(Saved entries)

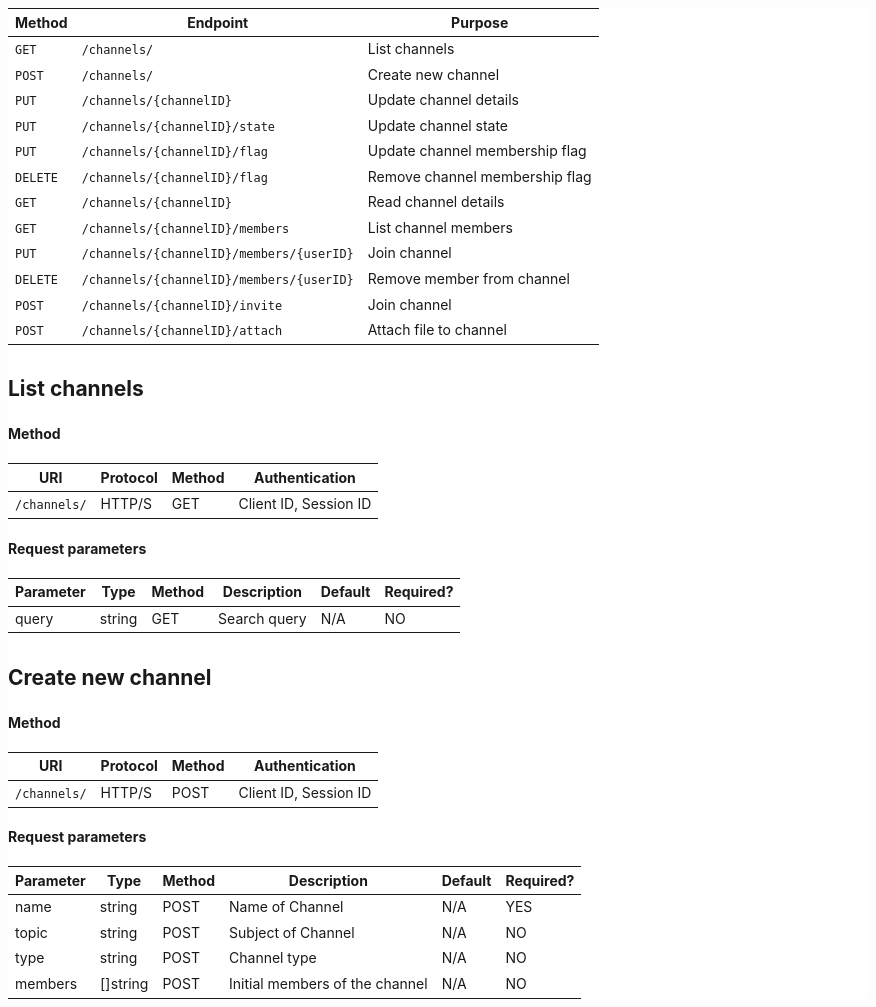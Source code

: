 | Method | Endpoint | Purpose |
| ------ | -------- | ------- |
| `GET` | `/channels/` | List channels |
| `POST` | `/channels/` | Create new channel |
| `PUT` | `/channels/{channelID}` | Update channel details |
| `PUT` | `/channels/{channelID}/state` | Update channel state |
| `PUT` | `/channels/{channelID}/flag` | Update channel membership flag |
| `DELETE` | `/channels/{channelID}/flag` | Remove channel membership flag |
| `GET` | `/channels/{channelID}` | Read channel details |
| `GET` | `/channels/{channelID}/members` | List channel members |
| `PUT` | `/channels/{channelID}/members/{userID}` | Join channel |
| `DELETE` | `/channels/{channelID}/members/{userID}` | Remove member from channel |
| `POST` | `/channels/{channelID}/invite` | Join channel |
| `POST` | `/channels/{channelID}/attach` | Attach file to channel |

## List channels

#### Method

| URI | Protocol | Method | Authentication |
| --- | -------- | ------ | -------------- |
| `/channels/` | HTTP/S | GET | Client ID, Session ID |

#### Request parameters

| Parameter | Type | Method | Description | Default | Required? |
| --------- | ---- | ------ | ----------- | ------- | --------- |
| query | string | GET | Search query | N/A | NO |

## Create new channel

#### Method

| URI | Protocol | Method | Authentication |
| --- | -------- | ------ | -------------- |
| `/channels/` | HTTP/S | POST | Client ID, Session ID |

#### Request parameters

| Parameter | Type | Method | Description | Default | Required? |
| --------- | ---- | ------ | ----------- | ------- | --------- |
| name | string | POST | Name of Channel | N/A | YES |
| topic | string | POST | Subject of Channel | N/A | NO |
| type | string | POST | Channel type | N/A | NO |
| members | []string | POST | Initial members of the channel | N/A | NO |
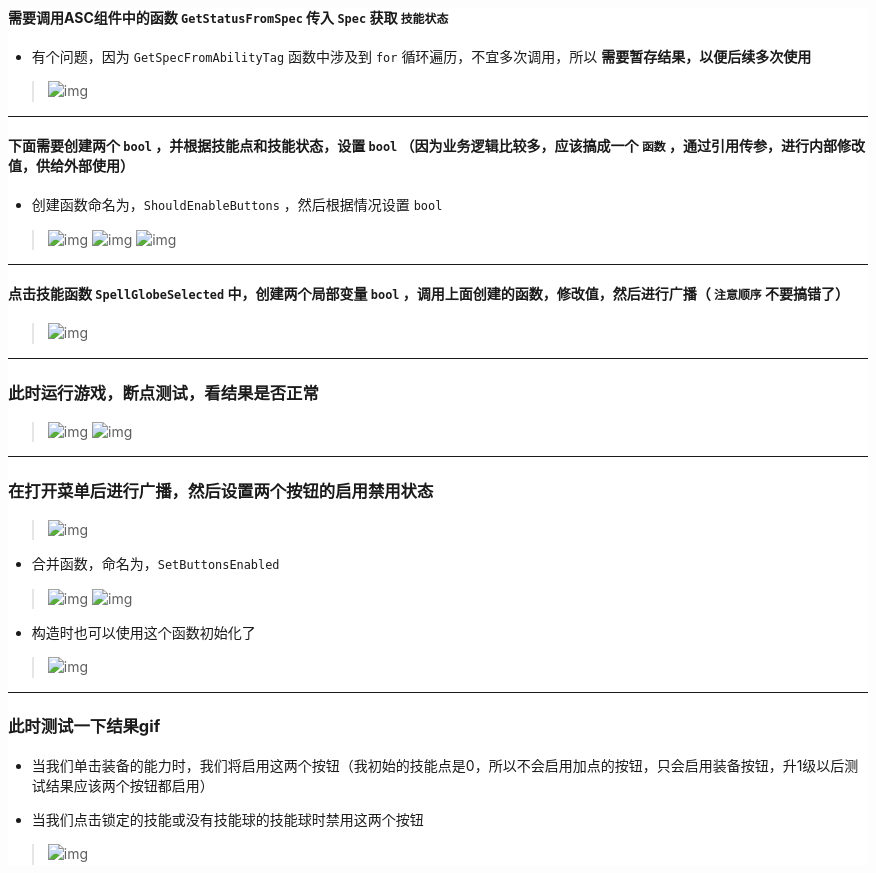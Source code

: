 #### 需要调用ASC组件中的函数 `GetStatusFromSpec` 传入 `Spec` 获取 `技能状态`

  - 有个问题，因为 `GetSpecFromAbilityTag` 函数中涉及到 `for` 循环遍历，不宜多次调用，所以 **需要暂存结果，以便后续多次使用**

>![img](https://api2.mubu.com/v3/document_image/25165450_1cb6f487-20e2-4f4b-97c4-6e4d563c066c.png)


------

#### 下面需要创建两个 `bool` ，并根据技能点和技能状态，设置 `bool` （因为业务逻辑比较多，应该搞成一个 `函数` ，通过引用传参，进行内部修改值，供给外部使用）

- 创建函数命名为，`ShouldEnableButtons` ，然后根据情况设置 `bool`

>![img](https://api2.mubu.com/v3/document_image/25165450_a47e5cea-1858-4edd-8043-75980e11caf7.png)
>![img](https://api2.mubu.com/v3/document_image/25165450_274b0ab9-9274-4999-a809-9279a36fde53.png)
>![img](https://api2.mubu.com/v3/document_image/25165450_4d0e38fb-66af-4112-a38b-dab2eefdf16a.png)


------

#### 点击技能函数 `SpellGlobeSelected` 中，创建两个局部变量 `bool` ，调用上面创建的函数，修改值，然后进行广播（ `注意顺序` 不要搞错了）

>![img](https://api2.mubu.com/v3/document_image/25165450_ab595715-f8e6-4474-9264-862a43e0d18a.png)


------

### 此时运行游戏，断点测试，看结果是否正常

>![img](https://api2.mubu.com/v3/document_image/25165450_903cfabf-bd72-42d5-a9c7-c8fb2ab6c1eb.png)
>![img](https://api2.mubu.com/v3/document_image/25165450_879923b7-df97-4357-e8e4-eb5ce45e6eca.png)


------

### 在打开菜单后进行广播，然后设置两个按钮的启用禁用状态

>![img](https://api2.mubu.com/v3/document_image/25165450_d41ae512-550a-430b-99c1-d5b622d5580c.png)

- 合并函数，命名为，`SetButtonsEnabled`

>![img](https://api2.mubu.com/v3/document_image/25165450_1188af14-3aa9-4eb2-c695-16ba23d65413.png)
>![img](https://api2.mubu.com/v3/document_image/25165450_98197455-46b0-4c37-cb53-22094d339f72.png)

- 构造时也可以使用这个函数初始化了

>![img](https://api2.mubu.com/v3/document_image/25165450_8bcbaad3-bee7-48b7-9854-1573f59a8afb.png)


------

### 此时测试一下结果gif

  - 当我们单击装备的能力时，我们将启用这两个按钮（我初始的技能点是0，所以不会启用加点的按钮，只会启用装备按钮，升1级以后测试结果应该两个按钮都启用）

  - 当我们点击锁定的技能或没有技能球的技能球时禁用这两个按钮

>![img](https://api2.mubu.com/v3/document_image/25165450_33c6ba68-4942-4071-8b7b-e912349e99f0.png)
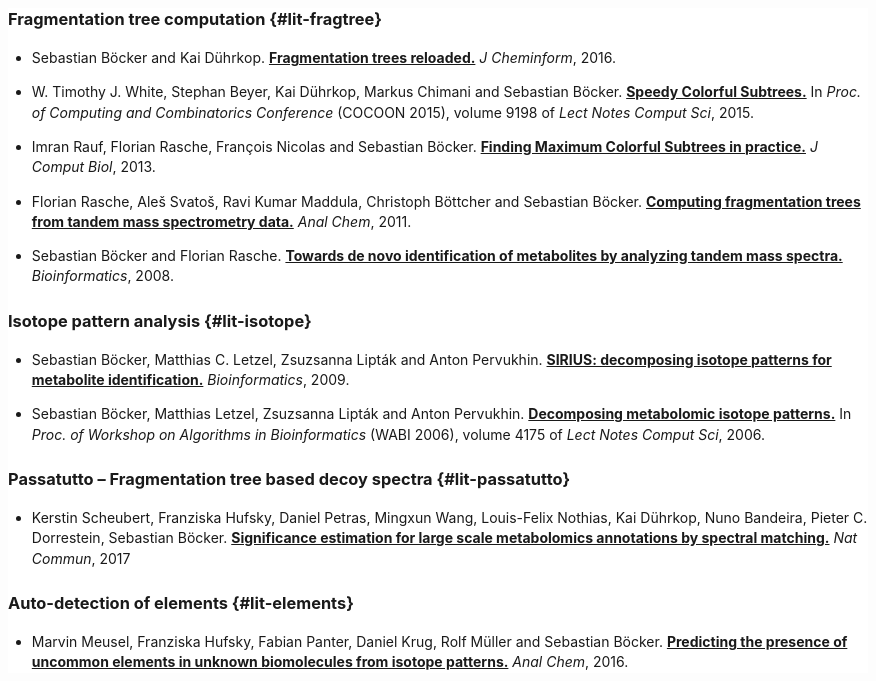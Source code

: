 ### Fragmentation tree computation {#lit-fragtree}

  - Sebastian Böcker and Kai Dührkop. [**Fragmentation trees reloaded.**](https://doi.org/10.1007/978-3-319-16706-0_10)
    *J Cheminform*, 2016.

  - W. Timothy J. White, Stephan Beyer, Kai Dührkop, Markus Chimani and
    Sebastian Böcker. [**Speedy Colorful Subtrees.**](https://doi.org/10.1007/978-3-319-21398-9_25) In *Proc. of
    Computing and Combinatorics Conference* (COCOON 2015), volume 9198
    of *Lect Notes Comput Sci*, 2015.

  - Imran Rauf, Florian Rasche, François Nicolas and Sebastian Böcker.
    [**Finding Maximum Colorful Subtrees in practice.**](https://doi.org/10.1089/cmb.2012.0083) *J Comput Biol*, 2013.

  - Florian Rasche, Aleš Svatoš, Ravi Kumar Maddula, Christoph Böttcher
    and Sebastian Böcker. [**Computing fragmentation trees from tandem
    mass spectrometry data.**](https://doi.org/10.1021/ac101825k) *Anal Chem*, 2011.

  - Sebastian Böcker and Florian Rasche. [**Towards de novo
    identification of metabolites by analyzing tandem mass spectra.**](https://doi.org/10.1093/bioinformatics/btn270)
    *Bioinformatics*, 2008.

### Isotope pattern analysis {#lit-isotope}

  - Sebastian Böcker, Matthias C. Letzel, Zsuzsanna Lipták and Anton
    Pervukhin. [**SIRIUS: decomposing isotope patterns for metabolite
    identification.**](https://doi.org/10.1093/bioinformatics/btn603) *Bioinformatics*, 2009.

  - Sebastian Böcker, Matthias Letzel, Zsuzsanna Lipták and Anton
    Pervukhin. [**Decomposing metabolomic isotope patterns.**](https://doi.org/10.1007/11851561_2) In *Proc.
    of Workshop on Algorithms in Bioinformatics* (WABI 2006), volume
    4175 of *Lect Notes Comput Sci*, 2006.

### Passatutto – Fragmentation tree based decoy spectra {#lit-passatutto}

  - Kerstin Scheubert, Franziska Hufsky, Daniel Petras, Mingxun Wang,
    Louis-Felix Nothias, Kai Dührkop, Nuno Bandeira, Pieter C.
    Dorrestein, Sebastian Böcker. [**Significance estimation for large
    scale metabolomics annotations by spectral matching.**](https://doi.org/10.1038/s41467-017-01318-5) 
    *Nat Commun*, 2017

### Auto-detection of elements {#lit-elements}

  - Marvin Meusel, Franziska Hufsky, Fabian Panter, Daniel Krug, Rolf
    Müller and Sebastian Böcker. [**Predicting the presence of uncommon
    elements in unknown biomolecules from isotope patterns.**](https://doi.org/10.1021/acs.analchem.6b01015) *Anal
    Chem*, 2016.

* Task brief: Write down, word for word, the lines above from the one containing "- W. Timothy" through the one containing "- Imran Rauf, Florian", both ends included.

* Written response:
  - W. Timothy J. White, Stephan Beyer, Kai Dührkop, Markus Chimani and
    Sebastian Böcker. [**Speedy Colorful Subtrees.**](https://doi.org/10.1007/978-3-319-21398-9_25) In *Proc. of
    Computing and Combinatorics Conference* (COCOON 2015), volume 9198
    of *Lect Notes Comput Sci*, 2015.

  - Imran Rauf, Florian Rasche, François Nicolas and Sebastian Böcker.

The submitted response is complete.